- [What to work on] Beginning with the line containing "In this paper, we" and ending with the last line of the entries below, copy each line exactly and nothing else.

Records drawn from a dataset
******************************
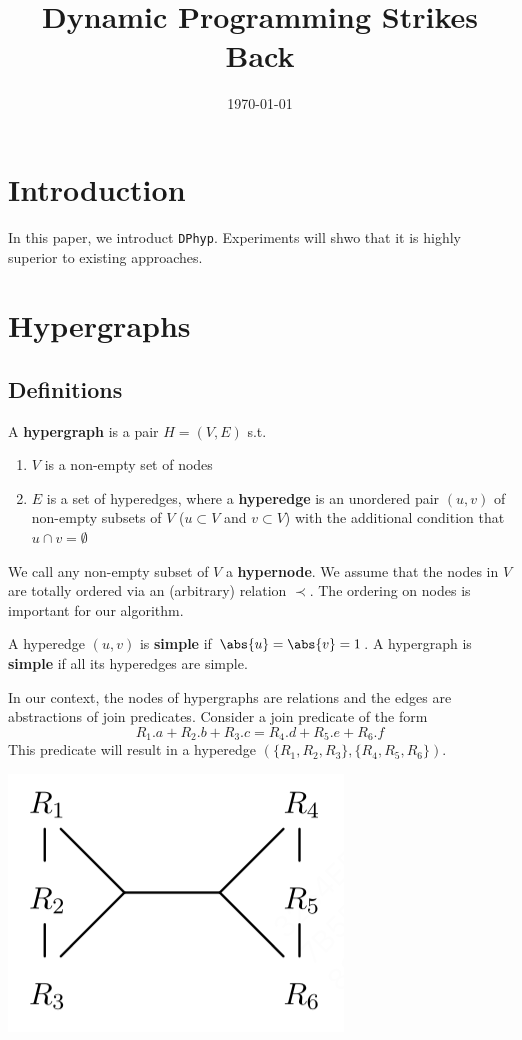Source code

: \documentclass[11pt]{article}
\date{\today}
\title{Dynamic Programming Strikes Back}
\begin{document}
\maketitle
\section{Introduction}
\label{sec:org8e58a5c}
In this paper, we introduct \texttt{DPhyp}. Experiments will shwo that it is highly superior to existing
approaches.
\section{Hypergraphs}
\label{sec:org783f34e}
\subsection{Definitions}
\label{sec:org15be184}
\begin{definition}[Hypergraph]
A \textbf{hypergraph} is a pair \(H=(V,E)\) s.t.
\begin{enumerate}
\item \(V\) is a non-empty set of nodes
\item \(E\) is a set of hyperedges, where a \textbf{hyperedge} is an unordered pair \((u,v)\) of non-empty subsets
of \(V\) (\(u\subset V\) and \(v\subset V\)) with the additional condition that \(u\cap
           v=\emptyset\)
\end{enumerate}

We call any non-empty subset of \(V\) a \textbf{hypernode}. We assume that the nodes in \(V\) are totally
ordered via an (arbitrary) relation \(\prec\). The ordering on nodes is important for our algorithm.

A hyperedge \((u,v)\) is \textbf{simple} if \(\abs{u}=\abs{v}=1\). A hypergraph is \textbf{simple} if all its hyperedges
are simple.
\end{definition}

In our context, the nodes of hypergraphs are relations and the edges are abstractions of join
predicates. Consider a join predicate of the form
\begin{equation*}
R_1.a+R_2.b+R_3.c=R_4.d+R_5.e+R_6.f
\end{equation*}
This predicate will result in a hyperedge \((\{R_1,R_2,R_3\}, \{R_4,R_5,R_6\})\).


\begin{center}
\includegraphics[width=.5\textwidth]{../../images/papers/94.png}
\end{center}
\end{document}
******************************
- [Response area]
In this paper, we introduct \texttt{DPhyp}. Experiments will shwo that it is highly superior to existing
approaches.
\section{Hypergraphs}
\label{sec:org783f34e}
\subsection{Definitions}
\label{sec:org15be184}
\begin{definition}[Hypergraph]
A \textbf{hypergraph} is a pair \(H=(V,E)\) s.t.
\begin{enumerate}
\item \(V\) is a non-empty set of nodes
\item \(E\) is a set of hyperedges, where a \textbf{hyperedge} is an unordered pair \((u,v)\) of non-empty subsets
of \(V\) (\(u\subset V\) and \(v\subset V\)) with the additional condition that \(u\cap
           v=\emptyset\)
\end{enumerate}

We call any non-empty subset of \(V\) a \textbf{hypernode}. We assume that the nodes in \(V\) are totally
ordered via an (arbitrary) relation \(\prec\). The ordering on nodes is important for our algorithm.

A hyperedge \((u,v)\) is \textbf{simple} if \(\abs{u}=\abs{v}=1\). A hypergraph is \textbf{simple} if all its hyperedges
are simple.
\end{definition}

In our context, the nodes of hypergraphs are relations and the edges are abstractions of join
predicates. Consider a join predicate of the form
\begin{equation*}
R_1.a+R_2.b+R_3.c=R_4.d+R_5.e+R_6.f
\end{equation*}
This predicate will result in a hyperedge \((\{R_1,R_2,R_3\}, \{R_4,R_5,R_6\})\).


\begin{center}
\includegraphics[width=.5\textwidth]{../../images/papers/94.png}
\end{center}
\end{document}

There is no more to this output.